What’s the Deal with Organic Beer?

My green friends suggest that you should celebrate St. Patrick’s Day with an organic beer instead of beer tinted with green food coloring. 

Of course, being a craft beer connoisseur I must investigate this first hand.

You’re welcome.

Husband and I bought tickets to the Columbus Ale Fest, a craft beer tasting. Before Ale Fest I tasted one craft beer. Great Scot Organic Pale Ale from Caledonian Brewery. Husband is a pale ale guy while I favor dark stouts and porters. When we tried it our conclusion was that the Scot Organic Pale Ale was a good middle of the road tasting pale ale, it wasn’t anything spectacular. I expected something a little more in the taste department for something labeled organic.


Husband’s review? “It tastes like beer.”

The two notable things about Great Scot Organic Pale Ale is that it comes from Scotland, which is a lot more beer miles than even the Ohio Craft brews we enjoy (heck, more beer miles than the Budweiser brewed in my city and shipped to you.) and it’s vegan.

What is Vegan Beer?

I thought all beer is vegan other than a honey flavored ale, because beer is just water, malt, hops, barely, and yeast.
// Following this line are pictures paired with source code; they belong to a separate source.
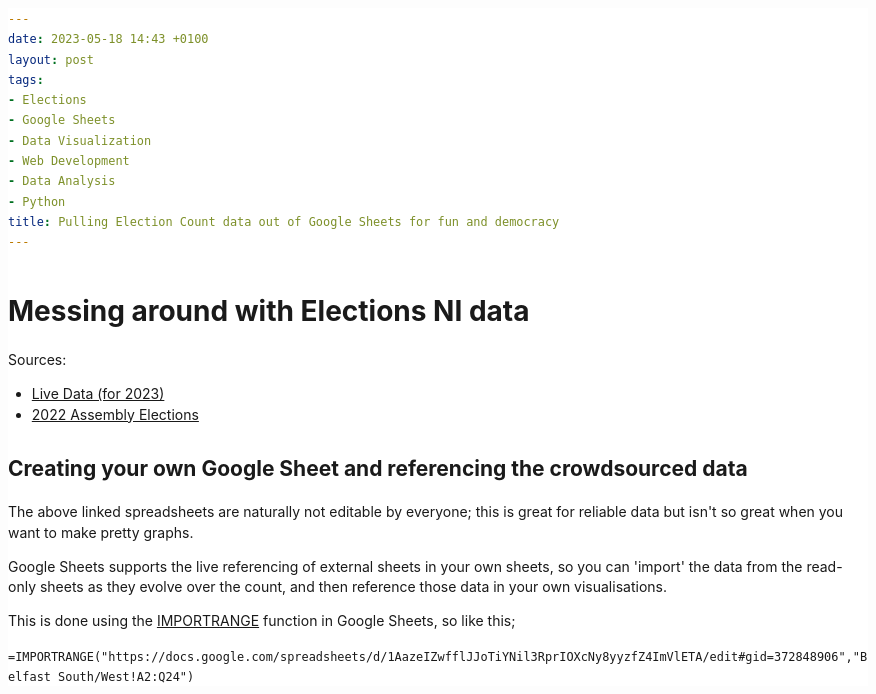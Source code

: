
 ```yaml
---
date: 2023-05-18 14:43 +0100
layout: post
tags:
- Elections
- Google Sheets
- Data Visualization
- Web Development
- Data Analysis
- Python
title: Pulling Election Count data out of Google Sheets for fun and democracy
---
```


# Messing around with Elections NI data

Sources: 

* [Live Data (for 2023)](https://docs.google.com/spreadsheets/d/11o0rbI-NVcPJhkBZxInN4qn55rm0TCJT9ERitaiN1fk/edit?usp=sharing)
* [2022 Assembly Elections](https://docs.google.com/spreadsheets/d/1AazeIZwfflJJoTiYNil3RprIOXcNy8yyzfZ4ImVlETA/edit#gid=264660014)


## Creating your own Google Sheet and referencing the crowdsourced data

The above linked spreadsheets are naturally not editable by everyone; this is great for reliable data but isn't so great when you want to make pretty graphs. 

Google Sheets supports the live referencing of external sheets in your own sheets, so you can 'import' the data from the read-only sheets as they evolve over the count, and then reference those data in your own visualisations. 

This is done using the [IMPORTRANGE](https://support.google.com/docs/answer/3093340?hl=en&ref_topic=9199554&sjid=4812370886125323989-EU) function in Google Sheets, so like this; 

`=IMPORTRANGE("https://docs.google.com/spreadsheets/d/1AazeIZwfflJJoTiYNil3RprIOXcNy8yyzfZ4ImVlETA/edit#gid=372848906","Belfast South/West!A2:Q24")`
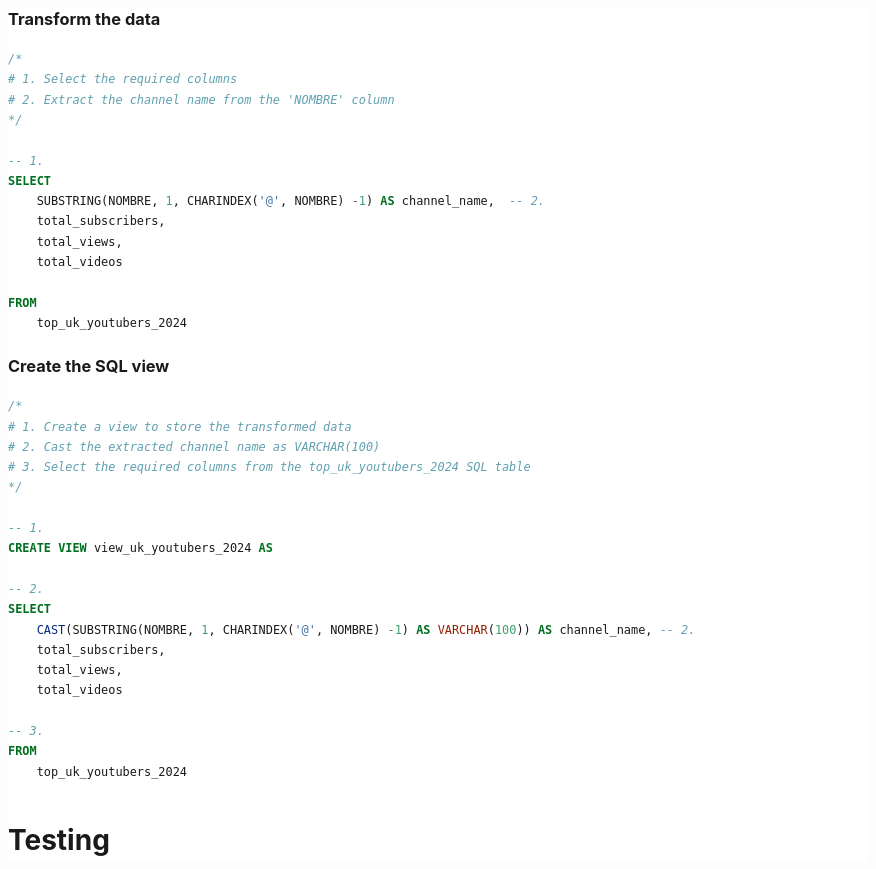 





### Transform the data 



```SQL
/*
# 1. Select the required columns
# 2. Extract the channel name from the 'NOMBRE' column
*/

-- 1.
SELECT
    SUBSTRING(NOMBRE, 1, CHARINDEX('@', NOMBRE) -1) AS channel_name,  -- 2.
    total_subscribers,
    total_views,
    total_videos

FROM
    top_uk_youtubers_2024
```


### Create the SQL view 

```SQL
/*
# 1. Create a view to store the transformed data
# 2. Cast the extracted channel name as VARCHAR(100)
# 3. Select the required columns from the top_uk_youtubers_2024 SQL table 
*/

-- 1.
CREATE VIEW view_uk_youtubers_2024 AS

-- 2.
SELECT
    CAST(SUBSTRING(NOMBRE, 1, CHARINDEX('@', NOMBRE) -1) AS VARCHAR(100)) AS channel_name, -- 2. 
    total_subscribers,
    total_views,
    total_videos

-- 3.
FROM
    top_uk_youtubers_2024

```


# Testing 
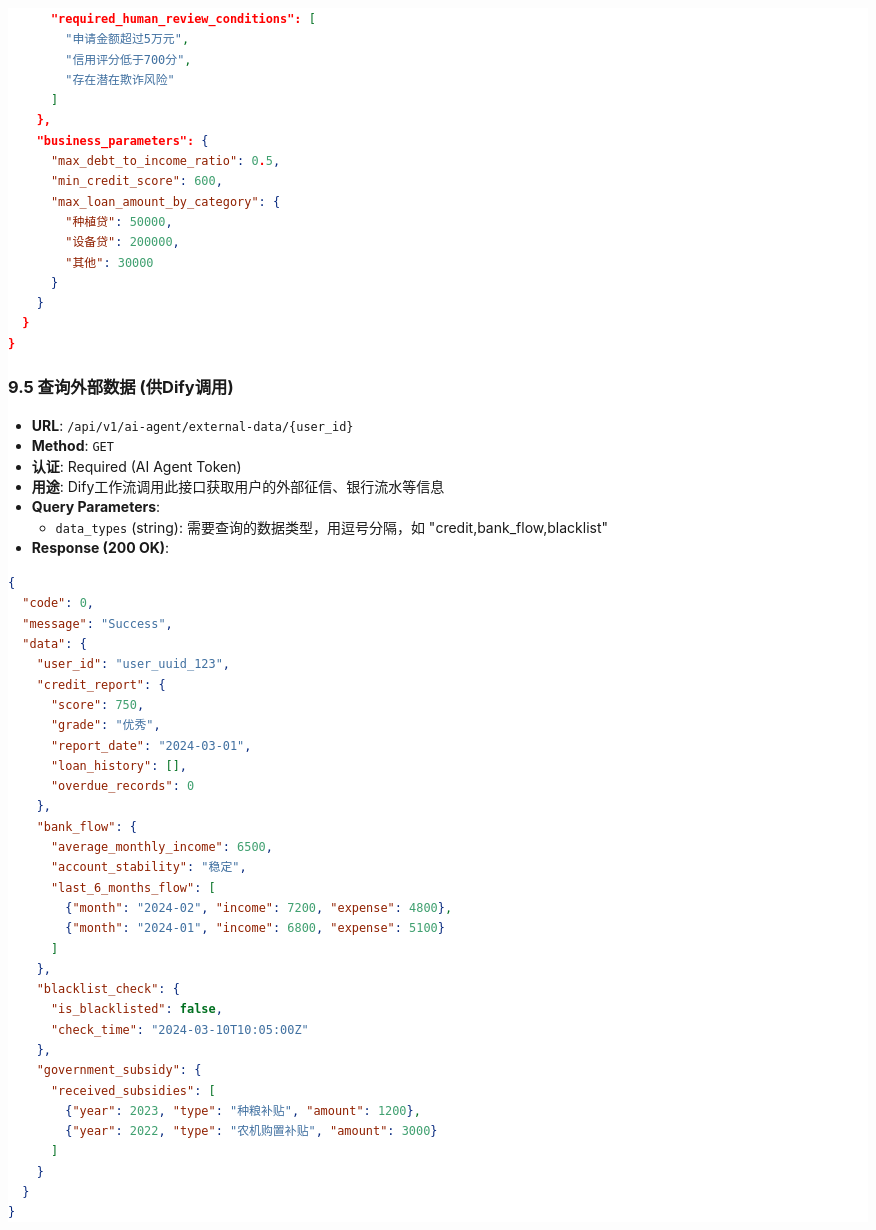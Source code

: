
 ```json
      "required_human_review_conditions": [
        "申请金额超过5万元",
        "信用评分低于700分",
        "存在潜在欺诈风险"
      ]
    },
    "business_parameters": {
      "max_debt_to_income_ratio": 0.5,
      "min_credit_score": 600,
      "max_loan_amount_by_category": {
        "种植贷": 50000,
        "设备贷": 200000,
        "其他": 30000
      }
    }
  }
}
```

### 9.5 查询外部数据 (供Dify调用)

- **URL**: `/api/v1/ai-agent/external-data/{user_id}`
- **Method**: `GET`
- **认证**: Required (AI Agent Token)
- **用途**: Dify工作流调用此接口获取用户的外部征信、银行流水等信息
- **Query Parameters**:
  - `data_types` (string): 需要查询的数据类型，用逗号分隔，如 "credit,bank_flow,blacklist"
- **Response (200 OK)**:
```json
{
  "code": 0,
  "message": "Success",
  "data": {
    "user_id": "user_uuid_123",
    "credit_report": {
      "score": 750,
      "grade": "优秀",
      "report_date": "2024-03-01",
      "loan_history": [],
      "overdue_records": 0
    },
    "bank_flow": {
      "average_monthly_income": 6500,
      "account_stability": "稳定",
      "last_6_months_flow": [
        {"month": "2024-02", "income": 7200, "expense": 4800},
        {"month": "2024-01", "income": 6800, "expense": 5100}
      ]
    },
    "blacklist_check": {
      "is_blacklisted": false,
      "check_time": "2024-03-10T10:05:00Z"
    },
    "government_subsidy": {
      "received_subsidies": [
        {"year": 2023, "type": "种粮补贴", "amount": 1200},
        {"year": 2022, "type": "农机购置补贴", "amount": 3000}
      ]
    }
  }
}
```
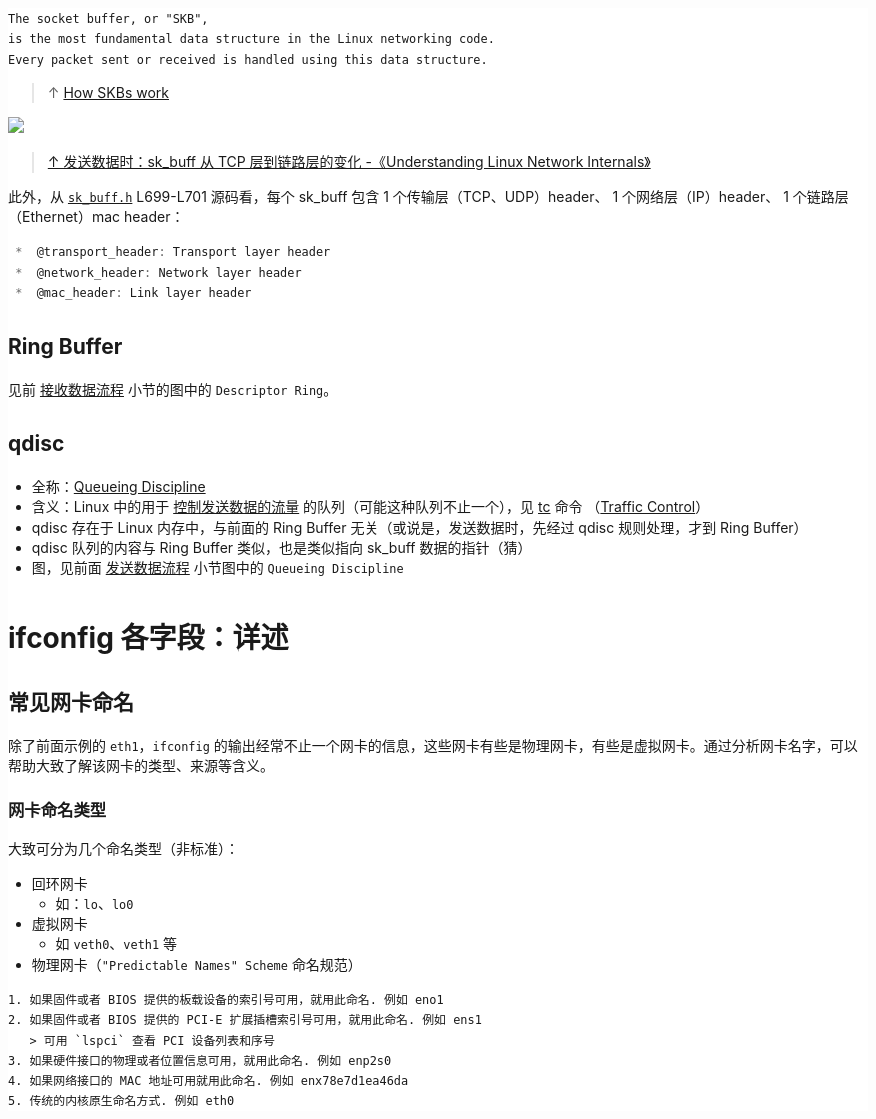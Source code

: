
 ```
The socket buffer, or "SKB",
is the most fundamental data structure in the Linux networking code.
Every packet sent or received is handled using this data structure.
```

> ↑ [How SKBs work](http://vger.kernel.org/~davem/skb.html)

![](https://github.com/vikyd/note-bigfile/blob/master/ifconfig/understanding_linux_network_internals_figure2-8_sk_buff.png?raw=true)

> [↑ 发送数据时：sk_buff 从 TCP 层到链路层的变化 -《Understanding Linux Network Internals》](https://doc.lagout.org/operating%20system%20/linux/Understanding%20Linux%20Network%20Internals.pdf)

此外，从 [`sk_buff.h`](https://github.com/torvalds/linux/blob/v5.8/include/linux/skbuff.h#L699-L701) L699-L701 源码看，每个 sk_buff 包含 1 个传输层（TCP、UDP）header、 1 个网络层（IP）header、 1 个链路层（Ethernet）mac header：

```h
 *	@transport_header: Transport layer header
 *	@network_header: Network layer header
 *	@mac_header: Link layer header
```

## Ring Buffer

见前 [接收数据流程](#接收数据流程) 小节的图中的 `Descriptor Ring`。

## qdisc

- 全称：[Queueing Discipline](https://tldp.org/HOWTO/Traffic-Control-HOWTO/classless-qdiscs.html)
- 含义：Linux 中的用于 [控制发送数据的流量]() 的队列（可能这种队列不止一个），见 [tc](https://man7.org/linux/man-pages/man8/tc.8.html) 命令 （[Traffic Control](https://tldp.org/HOWTO/html_single/Traffic-Control-HOWTO/#c-qdisc)）
- qdisc 存在于 Linux 内存中，与前面的 Ring Buffer 无关（或说是，发送数据时，先经过 qdisc 规则处理，才到 Ring Buffer）
- qdisc 队列的内容与 Ring Buffer 类似，也是类似指向 sk_buff 数据的指针（猜）
- 图，见前面 [发送数据流程](#发送数据流程) 小节图中的 `Queueing Discipline`

# ifconfig 各字段：详述

## 常见网卡命名

除了前面示例的 `eth1`，`ifconfig` 的输出经常不止一个网卡的信息，这些网卡有些是物理网卡，有些是虚拟网卡。通过分析网卡名字，可以帮助大致了解该网卡的类型、来源等含义。

### 网卡命名类型

大致可分为几个命名类型（非标准）：

- 回环网卡
  - 如：`lo`、`lo0`
- 虚拟网卡
  - 如 `veth0`、`veth1` 等
- 物理网卡（`"Predictable Names" Scheme` 命名规范）

```
1. 如果固件或者 BIOS 提供的板载设备的索引号可用，就用此命名. 例如 eno1
2. 如果固件或者 BIOS 提供的 PCI-E 扩展插槽索引号可用，就用此命名. 例如 ens1
   > 可用 `lspci` 查看 PCI 设备列表和序号
3. 如果硬件接口的物理或者位置信息可用，就用此命名. 例如 enp2s0
4. 如果网络接口的 MAC 地址可用就用此命名. 例如 enx78e7d1ea46da
5. 传统的内核原生命名方式. 例如 eth0
```
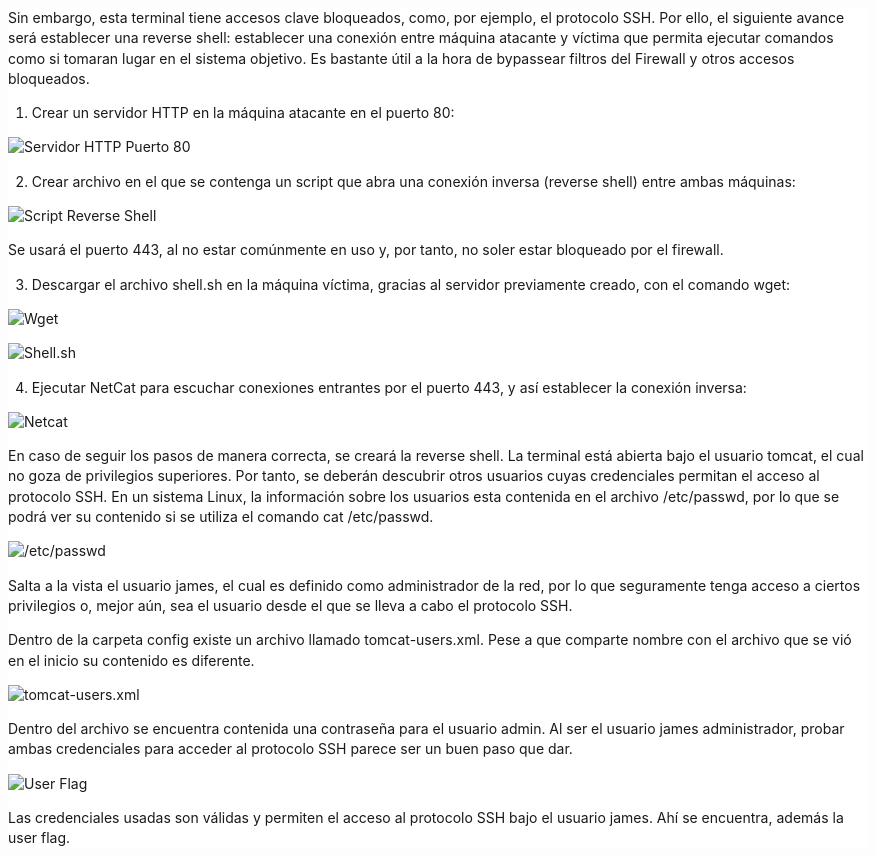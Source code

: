 Sin embargo, esta terminal tiene accesos clave bloqueados, como, por ejemplo, el protocolo SSH. Por ello, el siguiente avance será establecer una reverse shell: establecer una conexión entre máquina atacante y víctima que permita ejecutar comandos como si tomaran lugar en el sistema objetivo. Es bastante útil a la hora de bypassear filtros del Firewall y otros accesos bloqueados.

1. Crear un servidor HTTP en la máquina atacante en el puerto 80:

![Servidor HTTP Puerto 80](https://alejandromartinezmoreno.github.io/Trabajo-Fin-de-Grado/HTB:Strutted/Images/15.httpserver.jpg)

2. Crear archivo en el que se contenga un script que abra una conexión inversa (reverse shell) entre ambas máquinas:

![Script Reverse Shell](https://alejandromartinezmoreno.github.io/Trabajo-Fin-de-Grado/HTB:Strutted/Images/16.script.jpg)

Se usará el puerto 443, al no estar comúnmente en uso y, por tanto, no soler estar bloqueado por el firewall.

3. Descargar el archivo shell.sh en la máquina víctima, gracias al servidor previamente creado, con el comando wget:

![Wget](https://alejandromartinezmoreno.github.io/Trabajo-Fin-de-Grado/HTB:Strutted/Images/17.wget.jpg)

![Shell.sh](https://alejandromartinezmoreno.github.io/Trabajo-Fin-de-Grado/HTB:Strutted/Images/18.shell.jpg)

4. Ejecutar NetCat para escuchar conexiones entrantes por el puerto 443, y así establecer la conexión inversa:

![Netcat](https://alejandromartinezmoreno.github.io/Trabajo-Fin-de-Grado/HTB:Strutted/Images/19.netcat.jpg)

En caso de seguir los pasos de manera correcta, se creará la reverse shell. La terminal está abierta bajo el usuario tomcat, el cual no goza de privilegios superiores. Por tanto, se deberán descubrir otros usuarios cuyas credenciales permitan el acceso al protocolo SSH. En un sistema Linux, la información sobre los usuarios esta contenida en el archivo /etc/passwd, por lo que se podrá ver su contenido si se utiliza el comando cat /etc/passwd.

![/etc/passwd](https://alejandromartinezmoreno.github.io/Trabajo-Fin-de-Grado/HTB:Strutted/Images/20.etcpasswd.jpg)

Salta a la vista el usuario james, el cual es definido como administrador de la red, por lo que seguramente tenga acceso a ciertos privilegios o, mejor aún, sea el usuario desde el que se lleva a cabo el protocolo SSH.

Dentro de la carpeta config existe un archivo llamado tomcat-users.xml. Pese a que comparte nombre con el archivo que se vió en el inicio su contenido es diferente.

![tomcat-users.xml](https://alejandromartinezmoreno.github.io/Trabajo-Fin-de-Grado/HTB:Strutted/Images/21.tomcatusers.jpg)

Dentro del archivo se encuentra contenida una contraseña para el usuario admin. Al ser el usuario james administrador, probar ambas credenciales para acceder al protocolo SSH parece ser un buen paso que dar.

![User Flag](https://alejandromartinezmoreno.github.io/Trabajo-Fin-de-Grado/HTB:Strutted/Images/22.userflag.jpg)

Las credenciales usadas son válidas y permiten el acceso al protocolo SSH bajo el usuario james. Ahí se encuentra, además la user flag.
I talked to the head brewer from Elevator Brewing Company. He said that wasn’t the case. When filtering certain types of beer some breweries use isinglass or diatomaceous earth
which can contain animal products.  Some brewers don’t like the way it makes their brew taste or want to offer a vegan product and use a different method. That’s what makes vegan beer vegan.

Oh.

What is Organic Beer?


A certified organic beer must have 95% of its ingredients grown without chemical pesticides. Hops are excluded from the USDA Organic guidelines and only make up 5% of the ingredient mixture anyway.

Why are hops excluded from USDA Organic guidelines?


Organic hops are extremely difficult to grow because there are mildews and diseases that attack only hops and can quickly ruin a farmer’s unprotected hops crop. As of this writing, there aren’t any effective organic ways to fight these hops pests.

The most interesting part of our conversation is when the brewer told me that there are very few places to buy the grains made to make beer. All of the suppliers that grow organic varieties also grow them conventionally on another area of their farms.

Many craft breweries choose to use organic, sustainably grown, or vegan ingredients but choose not to apply for USDA Organic certification.  For example, Great Lakes Brewing Company sends its spent grain after brewing to feed local farm animals (a majority of breweries do too. Even the big guys.), composts all of the food waste from its restaurant, and most notably uses spent cooking oil to power delivery trucks and the Fatty Wagon  that shuttles locals to sporting events. Cool, eh?

Many sustainably run craft breweries do not want to pass the increased cost Organic certification requires on to their customers because they sell their product at a premium price as it is.

What about you? Do you drink organic beer?